Nearly 2,000 residents from neighborhoods surrounding Melnea Cass Boulevard and Mass Ave in Boston have signed a petition criticizing the city’s task force for what they say is a failure to maintain safety in the neighborhood while serving people who are experiencing homelessness or struggling with substance use disorder.
Yahaira Lopez says she’s witnessed individuals leaving used needles, defecating on private property, commiting violent acts and having sex in public outside her mother’s house, where she grew up, on the corner of Mass Ave and Washington Street, a neighborhood sometimes referred to as the “methadone mile,” or “recovery row” due to its high number of shelters and methadone clinics.
“It’s become a norm, where community members are like, yeah, this happens all the time,” Lopez told GBH News. “I’m seeing a lack of accountability, a lack of transparency, and I'm seeing my mom, who's an elderly woman in a situation that is not allowing me to sleep at night.”
Kim Thai, special assistant to the mayor and the city’s liaison for the area — which officials call “Mass and Cass" — says issues of homelessness and substance use disorder are too vast and unpredictable to be tracked on a succinct timeline, but she acknowledges that the city’s response has not been perfect.
“If there was an answer to these issues, I think that every other large city across the country would be doing it the same way, as well as us,” Thai told GBH News. “We recognize the frustration, and I think that sometimes we feel the same frustrations because we're doing everything that we can within our power to be able to offer as much access to treatment and services that we can.”
Thai says the coronavirus pandemic has “exacerbated” issues in the area that have existed for years.
“You saw the closure of public and private facilities, a lot of service providers had to close their doors, and suddenly you just saw an influx of people on the street,” Thai said. “During that time, we had to pivot and make sure that we were providing emergency care as well as quality of care to those individuals, but we never closed our shelters. We moved a lot of our services outdoors and we created new programs to be able to provide access to bathrooms and things like that.”
Lopez says the representatives on the city’s Mass and Cass task force— 24 elected officials, educators, medical professionals, community leaders and advocates from local homelessness and substance use organizations — do not accurately represent the people who live in the community.
“What they're saying and what we're seeing is totally disconnected,” Lopez said. “And they know that this is not going to get fixed anytime soon.”

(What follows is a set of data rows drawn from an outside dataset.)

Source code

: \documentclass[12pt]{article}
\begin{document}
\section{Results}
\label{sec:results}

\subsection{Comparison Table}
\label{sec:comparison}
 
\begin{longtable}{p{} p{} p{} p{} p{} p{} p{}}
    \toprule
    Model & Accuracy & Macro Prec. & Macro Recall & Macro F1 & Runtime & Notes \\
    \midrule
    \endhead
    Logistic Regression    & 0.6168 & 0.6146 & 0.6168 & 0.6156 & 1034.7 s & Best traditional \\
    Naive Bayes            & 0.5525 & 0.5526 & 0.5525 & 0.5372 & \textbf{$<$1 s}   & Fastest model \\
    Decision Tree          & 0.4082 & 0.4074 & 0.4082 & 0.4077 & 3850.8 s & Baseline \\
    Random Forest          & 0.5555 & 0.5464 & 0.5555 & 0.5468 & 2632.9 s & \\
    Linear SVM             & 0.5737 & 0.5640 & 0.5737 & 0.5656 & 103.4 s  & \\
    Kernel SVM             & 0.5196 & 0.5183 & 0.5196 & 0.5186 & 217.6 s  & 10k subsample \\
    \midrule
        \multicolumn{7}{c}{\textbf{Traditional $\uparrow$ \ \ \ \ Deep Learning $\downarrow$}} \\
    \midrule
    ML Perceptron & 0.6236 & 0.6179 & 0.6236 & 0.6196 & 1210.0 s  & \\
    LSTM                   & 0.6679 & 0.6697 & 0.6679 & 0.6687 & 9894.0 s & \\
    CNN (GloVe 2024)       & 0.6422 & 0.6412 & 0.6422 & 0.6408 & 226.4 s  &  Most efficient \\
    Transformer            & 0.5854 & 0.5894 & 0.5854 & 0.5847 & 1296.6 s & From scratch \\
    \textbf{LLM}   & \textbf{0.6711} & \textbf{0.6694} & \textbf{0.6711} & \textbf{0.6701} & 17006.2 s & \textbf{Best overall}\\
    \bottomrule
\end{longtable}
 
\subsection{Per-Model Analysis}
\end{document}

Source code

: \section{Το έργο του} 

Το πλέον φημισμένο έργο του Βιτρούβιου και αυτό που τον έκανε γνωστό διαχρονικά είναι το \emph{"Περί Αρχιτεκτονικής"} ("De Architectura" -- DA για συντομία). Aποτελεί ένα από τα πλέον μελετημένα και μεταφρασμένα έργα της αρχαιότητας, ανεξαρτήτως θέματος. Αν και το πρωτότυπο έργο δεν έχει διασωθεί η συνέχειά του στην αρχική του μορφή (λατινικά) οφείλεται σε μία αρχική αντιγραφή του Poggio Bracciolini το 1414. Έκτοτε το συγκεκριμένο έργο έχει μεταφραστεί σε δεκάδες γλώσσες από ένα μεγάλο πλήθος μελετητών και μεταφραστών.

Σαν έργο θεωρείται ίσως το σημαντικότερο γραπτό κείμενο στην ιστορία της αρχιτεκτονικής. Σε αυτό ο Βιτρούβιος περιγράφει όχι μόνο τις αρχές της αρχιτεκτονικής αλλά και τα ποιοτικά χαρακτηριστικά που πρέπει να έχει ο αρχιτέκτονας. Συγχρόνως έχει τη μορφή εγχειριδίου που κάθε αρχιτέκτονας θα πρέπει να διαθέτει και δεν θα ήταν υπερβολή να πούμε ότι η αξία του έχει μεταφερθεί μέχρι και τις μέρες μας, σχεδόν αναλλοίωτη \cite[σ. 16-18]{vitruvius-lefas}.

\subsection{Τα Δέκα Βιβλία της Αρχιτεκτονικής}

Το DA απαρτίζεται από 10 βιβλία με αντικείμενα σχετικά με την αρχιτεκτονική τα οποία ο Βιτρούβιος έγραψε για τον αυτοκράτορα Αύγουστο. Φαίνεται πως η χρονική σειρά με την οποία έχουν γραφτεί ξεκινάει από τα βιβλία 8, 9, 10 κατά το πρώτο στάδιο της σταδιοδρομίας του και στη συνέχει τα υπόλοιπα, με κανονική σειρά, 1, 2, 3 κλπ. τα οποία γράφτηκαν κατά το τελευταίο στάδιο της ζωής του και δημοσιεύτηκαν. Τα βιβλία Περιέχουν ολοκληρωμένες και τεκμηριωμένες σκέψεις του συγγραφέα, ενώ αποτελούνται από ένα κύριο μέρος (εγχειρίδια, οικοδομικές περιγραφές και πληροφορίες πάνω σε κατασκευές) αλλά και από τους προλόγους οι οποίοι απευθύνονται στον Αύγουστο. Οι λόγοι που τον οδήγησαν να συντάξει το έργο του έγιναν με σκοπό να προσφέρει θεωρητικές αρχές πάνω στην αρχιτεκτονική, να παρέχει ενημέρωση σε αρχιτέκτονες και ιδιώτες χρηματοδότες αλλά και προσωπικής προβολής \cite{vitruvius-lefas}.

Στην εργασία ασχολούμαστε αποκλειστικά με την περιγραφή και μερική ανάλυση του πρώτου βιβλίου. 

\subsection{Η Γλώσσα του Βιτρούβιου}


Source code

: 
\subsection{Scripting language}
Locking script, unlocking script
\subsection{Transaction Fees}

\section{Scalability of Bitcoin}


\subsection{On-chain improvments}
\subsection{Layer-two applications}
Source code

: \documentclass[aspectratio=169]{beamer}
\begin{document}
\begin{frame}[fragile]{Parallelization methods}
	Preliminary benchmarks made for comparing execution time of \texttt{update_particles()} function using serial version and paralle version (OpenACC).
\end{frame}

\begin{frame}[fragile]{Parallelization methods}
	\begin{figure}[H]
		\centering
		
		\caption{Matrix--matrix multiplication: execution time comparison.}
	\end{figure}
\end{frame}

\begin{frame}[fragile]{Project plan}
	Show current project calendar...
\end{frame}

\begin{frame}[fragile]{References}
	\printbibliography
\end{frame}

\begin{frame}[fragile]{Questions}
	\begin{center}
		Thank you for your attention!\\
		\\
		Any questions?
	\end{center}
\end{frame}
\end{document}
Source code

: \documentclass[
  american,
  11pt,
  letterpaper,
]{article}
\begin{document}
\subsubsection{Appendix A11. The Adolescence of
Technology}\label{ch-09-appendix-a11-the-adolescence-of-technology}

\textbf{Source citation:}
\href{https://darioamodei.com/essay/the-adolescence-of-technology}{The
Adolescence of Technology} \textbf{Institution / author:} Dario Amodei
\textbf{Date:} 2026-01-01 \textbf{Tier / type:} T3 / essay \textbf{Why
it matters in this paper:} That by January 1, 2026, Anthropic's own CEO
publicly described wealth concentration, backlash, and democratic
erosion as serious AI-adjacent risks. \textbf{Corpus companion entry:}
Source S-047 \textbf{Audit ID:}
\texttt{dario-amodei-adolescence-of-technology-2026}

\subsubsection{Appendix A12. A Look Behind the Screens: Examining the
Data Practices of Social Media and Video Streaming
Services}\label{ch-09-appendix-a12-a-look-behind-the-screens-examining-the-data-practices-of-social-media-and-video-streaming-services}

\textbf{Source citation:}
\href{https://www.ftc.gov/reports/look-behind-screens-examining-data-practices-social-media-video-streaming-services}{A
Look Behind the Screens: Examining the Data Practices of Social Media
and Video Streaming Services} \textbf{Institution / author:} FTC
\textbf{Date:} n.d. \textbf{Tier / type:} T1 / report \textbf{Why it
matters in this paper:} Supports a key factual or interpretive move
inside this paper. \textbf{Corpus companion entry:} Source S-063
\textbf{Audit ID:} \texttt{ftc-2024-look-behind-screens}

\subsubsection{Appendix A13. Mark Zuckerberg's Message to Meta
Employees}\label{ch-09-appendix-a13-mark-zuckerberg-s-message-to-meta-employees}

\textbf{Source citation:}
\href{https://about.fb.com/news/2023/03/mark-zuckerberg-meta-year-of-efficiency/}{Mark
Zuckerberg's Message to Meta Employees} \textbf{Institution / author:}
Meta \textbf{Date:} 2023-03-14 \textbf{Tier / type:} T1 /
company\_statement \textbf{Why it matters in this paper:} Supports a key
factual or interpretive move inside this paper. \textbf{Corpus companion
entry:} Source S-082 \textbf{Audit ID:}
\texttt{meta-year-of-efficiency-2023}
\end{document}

Mayor Marty Walsh formed the task force in October 2019, following a controversial police action that summer dubbed “ Operation Clean Sweep,” which resulted in dozens of arrests in the Mass and Cass area. The Walsh administration also developed a new plan to combat the opioid crisis in the area by increasing the number of outreach workers, police officers and public works crews to clean up syringes, handle homeless encampments in the area, work in crisis centers and help people get treatment.
When the pandemic hit Boston last March, the city went into crisis mode, which caused a major hitch in the plan, Walsh told a group of South End residents in a forum earlier this month.
“We were working towards a solution and making some real gains there, and then we have the world we’re in today and everything kind of got pushed backwards,” Walsh said. “What we're doing now is trying to reclaim the momentum that we had six months ago in that neighborhood and addressing the issues on the street.”
But these same issues have persisted since the homeless shelter was closed on Long Island in 2014, and for at least the last three years, residents have been meeting with Walsh to demand changes, South End resident Janina Rackard tells GBH News.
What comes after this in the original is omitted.